DATA FOR ANALYSIS:
┌──

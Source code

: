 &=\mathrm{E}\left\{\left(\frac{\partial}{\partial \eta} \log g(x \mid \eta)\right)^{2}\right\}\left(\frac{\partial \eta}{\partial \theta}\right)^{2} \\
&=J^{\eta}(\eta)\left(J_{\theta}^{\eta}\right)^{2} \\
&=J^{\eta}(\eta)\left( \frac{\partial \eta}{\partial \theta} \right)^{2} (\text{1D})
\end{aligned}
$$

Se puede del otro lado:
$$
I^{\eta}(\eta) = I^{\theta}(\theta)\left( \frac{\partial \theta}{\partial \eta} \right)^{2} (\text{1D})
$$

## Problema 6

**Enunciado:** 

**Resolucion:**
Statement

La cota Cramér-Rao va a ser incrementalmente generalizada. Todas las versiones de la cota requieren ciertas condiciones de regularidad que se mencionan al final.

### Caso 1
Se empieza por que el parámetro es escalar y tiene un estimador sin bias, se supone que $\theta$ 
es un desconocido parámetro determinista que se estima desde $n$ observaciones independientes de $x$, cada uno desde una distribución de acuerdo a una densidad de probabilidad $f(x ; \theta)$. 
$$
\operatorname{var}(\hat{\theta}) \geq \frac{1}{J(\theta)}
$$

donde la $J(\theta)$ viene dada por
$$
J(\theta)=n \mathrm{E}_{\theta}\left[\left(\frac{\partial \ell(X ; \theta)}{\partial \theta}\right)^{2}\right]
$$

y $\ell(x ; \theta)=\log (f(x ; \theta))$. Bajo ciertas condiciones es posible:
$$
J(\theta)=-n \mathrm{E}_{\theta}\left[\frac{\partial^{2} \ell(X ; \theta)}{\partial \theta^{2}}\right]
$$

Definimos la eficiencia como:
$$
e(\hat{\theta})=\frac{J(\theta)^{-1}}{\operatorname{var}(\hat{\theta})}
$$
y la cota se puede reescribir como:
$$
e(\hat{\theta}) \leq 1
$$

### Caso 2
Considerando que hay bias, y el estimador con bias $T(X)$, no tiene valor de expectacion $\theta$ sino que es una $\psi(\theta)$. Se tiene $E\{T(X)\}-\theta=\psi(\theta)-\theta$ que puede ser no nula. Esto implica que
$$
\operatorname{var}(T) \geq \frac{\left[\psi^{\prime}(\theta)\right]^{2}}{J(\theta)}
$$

└──

YOUR GOAL:
Gather up the lines containing the word "ciertas" from these records and copy them.

SOLUTION TO THE EXERCISE:
La cota Cramér-Rao va a ser incrementalmente generalizada. Todas las versiones de la cota requieren ciertas condiciones de regularidad que se mencionan al final.
y $\ell(x ; \theta)=\log (f(x ; \theta))$. Bajo ciertas condiciones es posible:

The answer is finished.